Description and Tests.—I. CARBO ANIMALIS (U. S. P.), Animal charcoal.—According to the Pharmacopoeia, carbo animalis should be in "dull black, granular fragments, or a dull-black powder, odorless, nearly tasteless, and insoluble in water or alcohol. When ignited, it leaves a grayish or yellowish-white ash, amounting to about 85 per cent of the original weight of the portion taken, which should have been previously dried at 120° to 125° C. (248° to 257° F.), to a constant weight. The ash should be soluble in hydrochloric acid with the aid of heat, leaving not more than a trifling residue. If 1 Gm. of animal charcoal be boiled for several minutes, with a mixture of 3 Cc. of potassium hydrate T.S. and 5 Cc. of water, the filtrate should be colorless or nearly so (evidence of complete carbonization)"—(U. S. P.).

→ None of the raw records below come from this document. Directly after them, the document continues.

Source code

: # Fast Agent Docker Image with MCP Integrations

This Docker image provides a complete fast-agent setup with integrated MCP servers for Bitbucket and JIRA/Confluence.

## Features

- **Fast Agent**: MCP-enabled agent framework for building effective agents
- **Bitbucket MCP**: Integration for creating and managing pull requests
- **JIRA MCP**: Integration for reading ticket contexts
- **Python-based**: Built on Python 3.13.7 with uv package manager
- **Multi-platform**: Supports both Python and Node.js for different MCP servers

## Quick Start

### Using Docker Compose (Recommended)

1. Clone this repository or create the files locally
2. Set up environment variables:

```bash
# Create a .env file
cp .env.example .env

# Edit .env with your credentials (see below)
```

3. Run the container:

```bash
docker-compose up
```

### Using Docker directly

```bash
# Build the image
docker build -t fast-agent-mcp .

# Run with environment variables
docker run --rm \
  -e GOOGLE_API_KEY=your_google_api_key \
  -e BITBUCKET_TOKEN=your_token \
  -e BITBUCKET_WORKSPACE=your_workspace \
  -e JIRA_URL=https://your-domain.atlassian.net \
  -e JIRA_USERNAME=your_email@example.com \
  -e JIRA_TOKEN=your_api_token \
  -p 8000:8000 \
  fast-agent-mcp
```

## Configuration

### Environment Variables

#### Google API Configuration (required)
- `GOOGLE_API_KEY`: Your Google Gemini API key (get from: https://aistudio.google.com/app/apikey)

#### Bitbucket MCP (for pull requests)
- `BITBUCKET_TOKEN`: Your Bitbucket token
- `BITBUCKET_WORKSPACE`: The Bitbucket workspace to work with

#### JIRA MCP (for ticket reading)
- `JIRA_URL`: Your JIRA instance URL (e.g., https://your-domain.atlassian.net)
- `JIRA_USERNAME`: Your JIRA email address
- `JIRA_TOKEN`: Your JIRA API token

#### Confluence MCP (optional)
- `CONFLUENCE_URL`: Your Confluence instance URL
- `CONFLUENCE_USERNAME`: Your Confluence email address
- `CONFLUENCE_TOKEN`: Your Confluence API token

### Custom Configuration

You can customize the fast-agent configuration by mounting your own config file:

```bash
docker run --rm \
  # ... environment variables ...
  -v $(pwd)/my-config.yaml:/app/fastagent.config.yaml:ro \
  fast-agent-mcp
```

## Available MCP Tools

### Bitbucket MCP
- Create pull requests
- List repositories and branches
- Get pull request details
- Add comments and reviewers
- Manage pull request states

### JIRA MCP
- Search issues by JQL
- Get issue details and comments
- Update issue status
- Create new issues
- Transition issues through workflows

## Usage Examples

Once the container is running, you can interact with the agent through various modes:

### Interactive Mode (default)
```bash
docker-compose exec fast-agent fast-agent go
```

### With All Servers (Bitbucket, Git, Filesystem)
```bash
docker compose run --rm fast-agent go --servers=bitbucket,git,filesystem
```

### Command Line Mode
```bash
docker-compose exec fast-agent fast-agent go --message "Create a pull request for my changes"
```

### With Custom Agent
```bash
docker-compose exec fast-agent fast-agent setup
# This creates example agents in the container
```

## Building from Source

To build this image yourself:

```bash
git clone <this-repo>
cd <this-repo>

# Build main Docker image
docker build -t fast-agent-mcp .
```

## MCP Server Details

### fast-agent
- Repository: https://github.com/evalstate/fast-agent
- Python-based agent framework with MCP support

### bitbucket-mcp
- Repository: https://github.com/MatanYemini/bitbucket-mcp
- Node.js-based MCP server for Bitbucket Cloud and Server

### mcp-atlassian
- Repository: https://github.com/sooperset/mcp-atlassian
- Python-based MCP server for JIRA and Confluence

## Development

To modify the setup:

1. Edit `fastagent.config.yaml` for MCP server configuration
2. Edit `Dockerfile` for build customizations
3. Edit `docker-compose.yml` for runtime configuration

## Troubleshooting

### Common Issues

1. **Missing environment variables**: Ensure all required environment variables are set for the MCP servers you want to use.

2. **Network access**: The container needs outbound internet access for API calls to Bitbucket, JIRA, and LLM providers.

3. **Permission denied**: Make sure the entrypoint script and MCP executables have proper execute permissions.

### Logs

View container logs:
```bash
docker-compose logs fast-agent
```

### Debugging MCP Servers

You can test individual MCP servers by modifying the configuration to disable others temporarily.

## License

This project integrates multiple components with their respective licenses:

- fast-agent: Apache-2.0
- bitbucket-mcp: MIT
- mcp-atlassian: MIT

II. CARBO ANIMALIS PURIFICATUS (U. S. P.), Purified animal charcoal.—"A dull black powder, odorless, tasteless, and insoluble in water, alcohol, or other solvents. If 2 Gm. of the powder be ignited at a red heat with free access of air in a broad shallow porcelain or platinum dish it should not leave a residue weighing more than 0.08 Gm., or 4 per cent of the original weight (limit of silicates and other fixed inorganic matter). If 1 Gm. of the powder be boiled with a mixture of 3 Cc. of potassium hydrate T.S. and 5 Cc. of water during 3 minutes, the filtrate should be colorless (evidence of complete carbonization)"—(U. S. P.).

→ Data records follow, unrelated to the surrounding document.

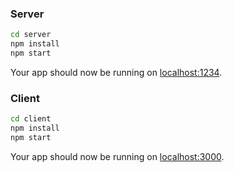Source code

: ### Server

```sh
cd server
npm install
npm start
```

Your app should now be running on [localhost:1234](http://localhost:1234/).

### Client

```sh
cd client
npm install
npm start
```

Your app should now be running on [localhost:3000](http://localhost:3000/).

Purified animal charcoal somewhat resembles vegetable charcoal, but is more dense, and less combustible. Upon long exposure to the atmosphere it absorbs moisture, and loses its decolorizing properties, for which it is chiefly employed. The nature of its decolorizing action is not well understood, though supposed to be largely owing to its peculiar porous texture. It not only removes the coloring principle of vegetable infusions and tinctures, but is likewise capable of absorbing bitter principles, and when purified, abstracts iodine and numerous salts from their watery solutions. When carelessly purified, animal charcoal may contain phosphate and carbonate of calcium; these impurities may be detected by effervescence with hydrochloric acid, and the precipitation of phosphate of calcium from the filtered solution by ammonia, or of carbonate of calcium by carbonate of ammonium. H. Leplay and J. Cuisinier have given a method of restoring, by easy and speedy methods, the absorbing properties that animal charcoal loses by use (Amer. Jour. Pharm., 1862, p. 551, from Chem. News., 1862).

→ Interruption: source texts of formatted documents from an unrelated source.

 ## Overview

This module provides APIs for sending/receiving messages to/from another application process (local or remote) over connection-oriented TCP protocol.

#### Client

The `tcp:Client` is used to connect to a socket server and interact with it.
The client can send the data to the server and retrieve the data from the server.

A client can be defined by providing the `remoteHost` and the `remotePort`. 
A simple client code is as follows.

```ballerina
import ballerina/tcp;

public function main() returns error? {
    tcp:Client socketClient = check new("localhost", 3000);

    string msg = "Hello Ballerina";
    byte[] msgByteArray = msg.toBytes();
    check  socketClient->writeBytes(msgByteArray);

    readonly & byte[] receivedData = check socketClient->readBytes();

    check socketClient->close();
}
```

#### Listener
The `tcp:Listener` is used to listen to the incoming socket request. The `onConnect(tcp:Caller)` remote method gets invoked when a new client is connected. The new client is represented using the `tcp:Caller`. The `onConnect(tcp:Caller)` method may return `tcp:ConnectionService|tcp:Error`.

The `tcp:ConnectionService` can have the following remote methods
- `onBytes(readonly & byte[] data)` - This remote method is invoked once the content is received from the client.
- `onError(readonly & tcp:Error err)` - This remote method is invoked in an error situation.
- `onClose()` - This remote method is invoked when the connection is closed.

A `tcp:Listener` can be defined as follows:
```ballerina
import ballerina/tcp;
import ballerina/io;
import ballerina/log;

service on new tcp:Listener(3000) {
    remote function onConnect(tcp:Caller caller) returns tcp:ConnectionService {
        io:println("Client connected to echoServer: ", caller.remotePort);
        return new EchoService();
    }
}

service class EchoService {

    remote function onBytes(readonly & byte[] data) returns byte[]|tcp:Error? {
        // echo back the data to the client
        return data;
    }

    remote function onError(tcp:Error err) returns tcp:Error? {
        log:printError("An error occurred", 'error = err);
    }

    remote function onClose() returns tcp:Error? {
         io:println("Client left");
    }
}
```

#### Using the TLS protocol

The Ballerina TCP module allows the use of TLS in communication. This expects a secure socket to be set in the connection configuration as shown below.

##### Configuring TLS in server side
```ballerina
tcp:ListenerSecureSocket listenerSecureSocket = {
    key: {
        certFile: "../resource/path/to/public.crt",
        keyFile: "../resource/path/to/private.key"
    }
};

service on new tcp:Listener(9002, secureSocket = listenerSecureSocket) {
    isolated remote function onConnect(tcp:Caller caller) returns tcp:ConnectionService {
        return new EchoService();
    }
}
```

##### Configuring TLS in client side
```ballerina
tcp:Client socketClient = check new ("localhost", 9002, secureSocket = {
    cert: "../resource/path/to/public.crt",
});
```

Action, Medical and Pharmaceutical Uses, and Dosage.—Its principal uses are to decolorize various organic matters, as strychnine, cinchonine, etc., and to purify syrups and glucose. It is used extensively in sugar refineries for this purpose. It is also used to remove from spirit prepared from grain, its grain- or fusel oil. It has likewise been highly extolled as an internal remedy, in doses of ½ grain to 3 grains, twice a day, in scrofulous and cancerous affections, goitre, obstinate chronic glandular indurations, etc. Not used in this country medicinally. Like vegetable charcoal, it destroys the odor of putrid animal matter. Dr. A. B. Garrod, in a paper read before the Medical Society of London, Nov. 17, 1846, recommended purified animal charcoal in cases of poisoning by opium, strychnine, aconite, belladonna, stramonium, tobacco, hemlock, etc. First remove as much of the poison as possible by means of the stomach pump, or emetics combined with the antidote, and then give a large quantity of the purified animal charcoal, diffused in warm water; a vegetable emetic must not be used, as the charcoal would destroy its emetic properties. He considered this agent useful as an antidote to arsenous acid. According to M. Lebourdais, animal charcoal may be used for the purpose of procuring many of the active constituents of vegetable medicines (see London Pharm. Jour., 1851, p. 447).

Related Product.—CARBO CARNIS, Meat charcoal. This product is prepared by roasting 3 parts of lean veal with 1 part of bones (small ones preferred). The operation is conducted in a covered apparatus, and continued until inflammable vapors cease to be evolved. When cold, it is to be powdered and put into a well-stoppered vial.